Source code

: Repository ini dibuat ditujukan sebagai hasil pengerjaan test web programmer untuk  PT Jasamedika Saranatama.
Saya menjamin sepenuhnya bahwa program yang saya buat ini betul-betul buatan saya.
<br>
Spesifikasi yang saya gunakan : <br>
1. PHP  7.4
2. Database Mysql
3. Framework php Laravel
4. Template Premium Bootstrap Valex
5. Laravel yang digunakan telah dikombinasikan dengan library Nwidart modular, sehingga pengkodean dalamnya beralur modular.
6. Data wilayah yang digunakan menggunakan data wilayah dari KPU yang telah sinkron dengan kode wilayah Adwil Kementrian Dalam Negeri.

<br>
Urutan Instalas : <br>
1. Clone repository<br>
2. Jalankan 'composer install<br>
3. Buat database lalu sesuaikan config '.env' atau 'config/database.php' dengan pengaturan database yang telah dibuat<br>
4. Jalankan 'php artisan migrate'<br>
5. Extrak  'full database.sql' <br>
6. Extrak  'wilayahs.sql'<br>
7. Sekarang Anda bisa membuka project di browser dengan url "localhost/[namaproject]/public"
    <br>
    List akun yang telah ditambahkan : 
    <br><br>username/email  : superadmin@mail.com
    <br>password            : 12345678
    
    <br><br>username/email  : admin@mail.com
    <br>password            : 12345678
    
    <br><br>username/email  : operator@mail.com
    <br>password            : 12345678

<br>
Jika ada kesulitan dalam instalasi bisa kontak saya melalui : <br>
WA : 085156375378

### What you have to do
Look over the entries above and count the lines where the word "Jalankan" appears, then report only that count.

### Output for this task
2